Enfance - La commission spéciale vote à l'unanimité la proposition de loi sur l'adoption
La commission spéciale de l'Assemblée nationale - composée de 70 membres désignés à la proportionnelle des groupes - a adopté la proposition de loi relative à l'enfance délaissée et à l'adoption. Présenté en septembre dernier par Michèle Tabarot, députée des Alpes-Maritimes - qui en est aussi le rapporteur -, ce texte a pour principale ambition de redéfinir la notion de "délaissement parental" pour faciliter les adoptions nationales (voir notre article ci-contre du 26 septembre 2011).
Une nouvelle définition du délaissement parental
Le passage en commission a été l'occasion de retravailler encore la définition du délaissement. Plutôt que les "carences des parents dans l'exercice de leurs responsabilités parentales compromettant le développement psychologique, social ou éducatif de leur enfant" - expression qui figurait dans le texte initial -, les députés ont retenu une définition plus concise : "Un enfant est considéré comme délaissé lorsque ses parents n'ont contribué par aucun acte à son éducation ou à son développement pendant une durée d'un an."
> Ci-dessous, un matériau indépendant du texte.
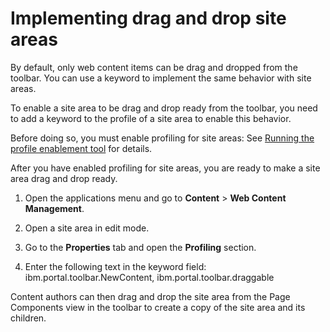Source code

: # Implementing drag and drop site areas

By default, only web content items can be drag and dropped from the toolbar. You can use a keyword to implement the same behavior with site areas.

To enable a site area to be drag and drop ready from the toolbar, you need to add a keyword to the profile of a site area to enable this behavior.

Before doing so, you must enable profiling for site areas: See [Running the profile enablement tool](../wcm/wcm_admin_profile_enable.md) for details.

After you have enabled profiling for site areas, you are ready to make a site area drag and drop ready.

1.  Open the applications menu and go to **Content** \> **Web Content Management**.

2.  Open a site area in edit mode.

3.  Go to the **Properties** tab and open the **Profiling** section.

4.  Enter the following text in the keyword field: ibm.portal.toolbar.NewContent, ibm.portal.toolbar.draggable


Content authors can then drag and drop the site area from the Page Components view in the toolbar to create a copy of the site area and its children.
De même, la commission a précisé le contenu du rapport annuel d'évaluation des enfants placés, incombant aux services départementaux de l'aide sociale à l'enfance. Elle a aussi précisé les modalités de renouvellement de l'agrément des candidats à une adoption, délivré pour cinq ans par le président du conseil général et renouvelable une fois. Ce renouvellement est possible "dès lors qu'existe une proposition d'enfant, sous réserve d'une évaluation de la situation à la date de la prorogation et de son éventuel renouvellement". Autres dispositions amendées par la commission spéciale : le resserrement à trois ans de la durée de l'expérimentation d'une formation au bénéfice des candidats à l'adoption et la clarification de la liste des bénéficiaires des actions de coopération de l'Agence française de l'adoption (AFA). A noter : la commission a adopté en l'état, contre l'avis du gouvernement, l'article 5 de la proposition de loi, qui rend l'adoption simple irrévocable jusqu'à la majorité de l'adopté, sauf demande du ministère public pour motifs graves.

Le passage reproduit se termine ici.